According to a 2006 study published in Brain Research, chronic stress and anxiety can down-regulate brain-derived neurotrophic factor (BDNF), a protein that stimulates the growth of new cells in your brain.
Specifically, stress may lower BDNF levels in the hippocampus, an area of the brain which regulates your mood and cognitive function. However, Ying Xu, the leading scientist in the study, found that chronic administration of turmeric’s main compound curcumin blocked stress-induced reductions in BDNF levels.
The study team concluded: “These results provide compelling evidence that the behavioral effects of curcumin in chronically stressed animals, and by extension humans, may be related to their modulating effects on the HPA axis and neurotrophin factor expressions.”
Turmeric Dosage for Anxiety
While there’s no official agreement on effective turmeric or curcumin dose, the World Health Organization (WHO) deems 1.4mg per pound of body weight to be an acceptable daily dose. (source)
Higher doses of curcumin or turmeric aren’t recommended as long-term research on their effects is lacking.
Whatever type of turmeric you take, consider combining it with black pepper. Because, black pepper contains the compound ‘piperine’ which boosts turmeric’s absorption in your body by up to 2,000%. (source2)
Potential Risks of Using Turmeric for Anxiety
Although turmeric is generally safe, it’s still possible for you to experience side effects, depending on your genetics, lifestyle, diet, and other factors. The most common side effects of turmeric include:
- Upset Stomach
If taking a turmeric supplement, always start with the lowest dose to see how you react to it. And never go above the recommended dose on the label, even though high amounts of turmeric aren’t known to cause harm.
With everything said, remember that our article in for entertainment and informational purposes only!
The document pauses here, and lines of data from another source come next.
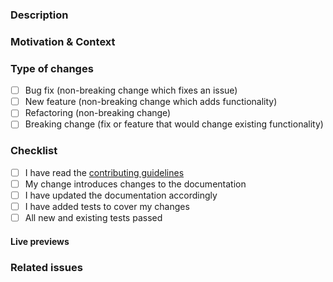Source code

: ### Description

<!-- Describe your changes in detail -->

### Motivation & Context

<!-- Why is this change required? What problem does it solve? -->

### Type of changes

<!-- What types of changes does your code introduce? Put an `x` in all the boxes that apply. -->

- [ ] Bug fix (non-breaking change which fixes an issue)
- [ ] New feature (non-breaking change which adds functionality)
- [ ] Refactoring (non-breaking change)
- [ ] Breaking change (fix or feature that would change existing functionality)

### Checklist

<!-- Go over all the following points, and put an `x` in all the boxes that apply. -->
<!-- If you're unsure about any of these, don't hesitate to ask. We're here to help! -->

- [ ] I have read the [contributing guidelines](/CONTRIBUTING.md)
- [ ] My change introduces changes to the documentation
- [ ] I have updated the documentation accordingly
- [ ] I have added tests to cover my changes
- [ ] All new and existing tests passed

#### Live previews

<!-- Please add direct links where your modifications can be seen in the documentation -->

### Related issues

<!-- Please link any related issues here. -->
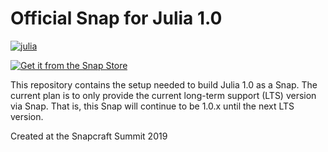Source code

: # Official Snap for Julia 1.0

[![julia](https://snapcraft.io/julia/badge.svg)](https://snapcraft.io/julia)

[![Get it from the Snap Store](https://snapcraft.io/static/images/badges/en/snap-store-white.svg)](https://snapcraft.io/julia)

This repository contains the setup needed to build Julia 1.0 as a Snap.
The current plan is to only provide the current long-term support (LTS) version via Snap.
That is, this Snap will continue to be 1.0.x until the next LTS version.

Created at the Snapcraft Summit 2019
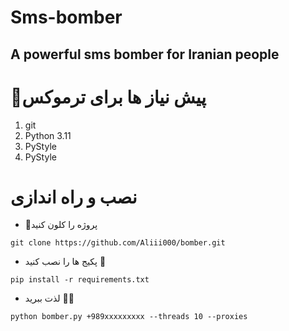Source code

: # Sms-bomber
A powerful sms bomber for Iranian people
-------------------------------------
# 📑پیش نیاز ها برای ترموکس
1.  git
2.  Python 3.11
3.  PyStyle
4.  PyStyle

# نصب و راه اندازی

- 🔗پروژه را کلون کنید 

`git clone https://github.com/Aliii000/bomber.git`

- پکیج ها را نصب کنید 🔻

`pip install -r requirements.txt`

- لذت ببرید 🧨🎈

`python bomber.py +989xxxxxxxxx --threads 10 --proxies`

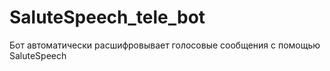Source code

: # SaluteSpeech_tele_bot
Бот автоматически расшифровывает голосовые сообщения c помощью SaluteSpeech
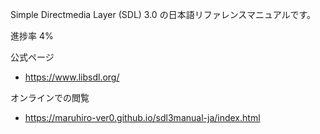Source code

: Simple Directmedia Layer (SDL) 3.0 の日本語リファレンスマニュアルです。

進捗率 4%

公式ページ
* https://www.libsdl.org/

オンラインでの閲覧
* https://maruhiro-ver0.github.io/sdl3manual-ja/index.html
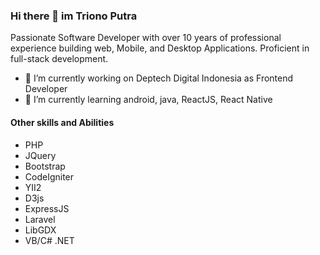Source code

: ### Hi there 👋 im Triono Putra

Passionate Software Developer with over 10 years of professional experience building web, Mobile, and Desktop Applications. Proficient in full-stack development.

- 🔭 I’m currently working on Deptech Digital Indonesia as Frontend Developer
- 🌱 I’m currently learning android, java, ReactJS, React Native

#### Other skills and Abilities
- PHP
- JQuery
- Bootstrap
- CodeIgniter
- YII2
- D3js
- ExpressJS
- Laravel
- LibGDX
- VB/C# .NET



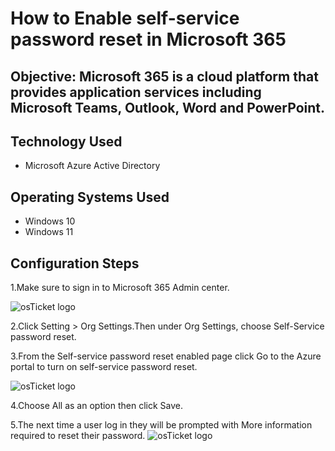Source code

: 
<h1>How to Enable self-service password reset in Microsoft 365</h1>

<h2>Objective: Microsoft 365 is a cloud platform that provides application services including Microsoft Teams, Outlook, Word and PowerPoint.</h2>


<h2>Technology Used</h2>

- Microsoft Azure Active Directory

<h2>Operating Systems Used </h2>

- Windows 10
- Windows 11

<h2>Configuration Steps</h2>

1.Make sure to sign in to Microsoft 365 Admin center.

  <img src="https://i.imgur.com/vG2dwPp.jpg" alt="osTicket logo"/>
  
2.Click Setting > Org Settings.Then under Org Settings, choose Self-Service password reset.

3.From the Self-service password reset enabled page click Go to the Azure portal to turn on self-service password reset.

<img src="https://i.imgur.com/BvPfRJR.jpg" alt="osTicket logo"/>

4.Choose All as an option then click Save.

5.The next time a user log in they will be prompted with More information required to reset their password.
<img src="https://i.imgur.com/0kTgm0h.jpg" alt="osTicket logo"/>
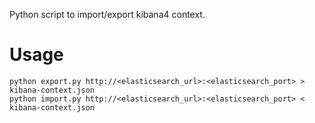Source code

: Python script to import/export kibana4 context.

Usage
=====

    python export.py http://<elasticsearch_url>:<elasticsearch_port> > kibana-context.json
    python import.py http://<elasticsearch_url>:<elasticsearch_port> < kibana-context.json
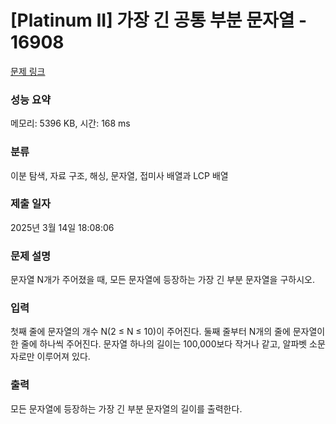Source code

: # [Platinum II] 가장 긴 공통 부분 문자열 - 16908 

[문제 링크](https://www.acmicpc.net/problem/16908) 

### 성능 요약

메모리: 5396 KB, 시간: 168 ms

### 분류

이분 탐색, 자료 구조, 해싱, 문자열, 접미사 배열과 LCP 배열

### 제출 일자

2025년 3월 14일 18:08:06

### 문제 설명

<p>문자열 N개가 주어졌을 때, 모든 문자열에 등장하는 가장 긴 부분 문자열을 구하시오.</p>

### 입력 

 <p>첫째 줄에 문자열의 개수 N(2 ≤ N ≤ 10)이 주어진다. 둘째 줄부터 N개의 줄에 문자열이 한 줄에 하나씩 주어진다. 문자열 하나의 길이는 100,000보다 작거나 같고, 알파벳 소문자로만 이루어져 있다.</p>

### 출력 

 <p>모든 문자열에 등장하는 가장 긴 부분 문자열의 길이를 출력한다.</p>

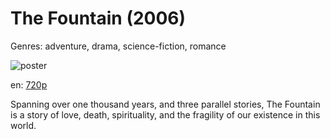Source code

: # The Fountain (2006)

Genres: adventure, drama, science-fiction, romance

![poster](http://image.tmdb.org/t/p/w500/lGIJvQ8ZQazOHVAA0E34yIy7gxv.jpg)

en:
  [720p](magnet:?xt=urn:btih:EB557F482EB31F9A8E4729CDB4F1F44C57C7244C&tr=udp://glotorrents.pw:6969/announce&tr=udp://tracker.opentrackr.org:1337/announce&tr=udp://torrent.gresille.org:80/announce&tr=udp://tracker.openbittorrent.com:80&tr=udp://tracker.coppersurfer.tk:6969&tr=udp://tracker.leechers-paradise.org:6969&tr=udp://p4p.arenabg.ch:1337&tr=udp://tracker.internetwarriors.net:1337)
  


Spanning over one thousand years, and three parallel stories, The Fountain is a story of love, death, spirituality, and the fragility of our existence in this world.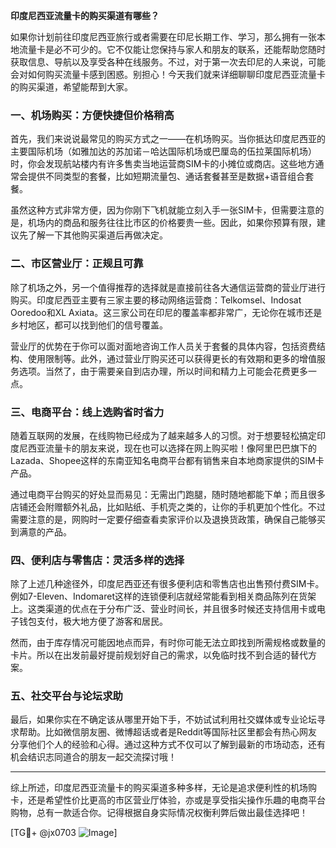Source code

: **印度尼西亚流量卡的购买渠道有哪些？**

如果你计划前往印度尼西亚旅行或者需要在印尼长期工作、学习，那么拥有一张本地流量卡是必不可少的。它不仅能让您保持与家人和朋友的联系，还能帮助您随时获取信息、导航以及享受各种在线服务。不过，对于第一次去印尼的人来说，可能会对如何购买流量卡感到困惑。别担心！今天我们就来详细聊聊印度尼西亚流量卡的购买渠道，希望能帮到大家。

### 一、机场购买：方便快捷但价格稍高

首先，我们来说说最常见的购买方式之一——在机场购买。当你抵达印度尼西亚的主要国际机场（如雅加达的苏加诺－哈达国际机场或巴厘岛的伍拉莱国际机场）时，你会发现航站楼内有许多售卖当地运营商SIM卡的小摊位或商店。这些地方通常会提供不同类型的套餐，比如短期流量包、通话套餐甚至是数据+语音组合套餐。

虽然这种方式非常方便，因为你刚下飞机就能立刻入手一张SIM卡，但需要注意的是，机场内的商品和服务往往比市区的价格要贵一些。因此，如果你预算有限，建议先了解一下其他购买渠道后再做决定。

### 二、市区营业厅：正规且可靠

除了机场之外，另一个值得推荐的选择就是直接前往各大通信运营商的营业厅进行购买。印度尼西亚主要有三家主要的移动网络运营商：Telkomsel、Indosat Ooredoo和XL Axiata。这三家公司在印尼的覆盖率都非常广，无论你在城市还是乡村地区，都可以找到他们的信号覆盖。

营业厅的优势在于你可以面对面地咨询工作人员关于套餐的具体内容，包括资费结构、使用限制等。此外，通过营业厅购买还可以获得更长的有效期和更多的增值服务选项。当然了，由于需要亲自到店办理，所以时间和精力上可能会花费更多一点。

### 三、电商平台：线上选购省时省力

随着互联网的发展，在线购物已经成为了越来越多人的习惯。对于想要轻松搞定印度尼西亚流量卡的朋友来说，现在也可以选择在网上购买啦！像阿里巴巴旗下的Lazada、Shopee这样的东南亚知名电商平台都有销售来自本地商家提供的SIM卡产品。

通过电商平台购买的好处显而易见：无需出门跑腿，随时随地都能下单；而且很多店铺还会附赠额外礼品，比如贴纸、手机壳之类的，让你的手机更加个性化。不过需要注意的是，网购时一定要仔细查看卖家评价以及退换货政策，确保自己能够买到满意的产品。

### 四、便利店与零售店：灵活多样的选择

除了上述几种途径外，印度尼西亚还有很多便利店和零售店也出售预付费SIM卡。例如7-Eleven、Indomaret这样的连锁便利店就经常能看到相关商品陈列在货架上。这类渠道的优点在于分布广泛、营业时间长，并且很多时候还支持信用卡或电子钱包支付，极大地方便了游客和居民。

然而，由于库存情况可能因地点而异，有时你可能无法立即找到所需规格或数量的卡片。所以在出发前最好提前规划好自己的需求，以免临时找不到合适的替代方案。

### 五、社交平台与论坛求助

最后，如果你实在不确定该从哪里开始下手，不妨试试利用社交媒体或专业论坛寻求帮助。比如微信朋友圈、微博超话或者是Reddit等国际社区里都会有热心网友分享他们个人的经验和心得。通过这种方式不仅可以了解到最新的市场动态，还有机会结识志同道合的朋友一起交流探讨哦！

---

综上所述，印度尼西亚流量卡的购买渠道多种多样，无论是追求便利性的机场购卡，还是希望性价比更高的市区营业厅体验，亦或是享受指尖操作乐趣的电商平台购物，总有一款适合你。记得根据自身实际情况权衡利弊后做出最佳选择吧！

[TG💪+ @jx0703 ![Image](https://github.com/user-attachments/assets/dbca1d08-cadb-493c-b0ec-ad6f7a83f270)]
You should talk with a qualified professional before taking turmeric or any supplement, especially if you’re on any kind of medicine or have a condition!
So that concludes our article on Turmeric for Anxiety.
Anxiety is strongly correlated with conditions like chronic inflammation and elevated cortisol (stress hormone). Turmeric contains compounds – mainly curcumin – that have been shown in studies to help lower inflammation and cortisol levels.
Additionally, turmeric may help increase serotonin levels in the brain, which are associated with positive mood and calm thinking. Turmeric can also block the negative impacts of stress on the BDNF, a type of protein that stimulates brain cell growth in the hippocampus and is crucial for keeping symptoms of anxiety at bay.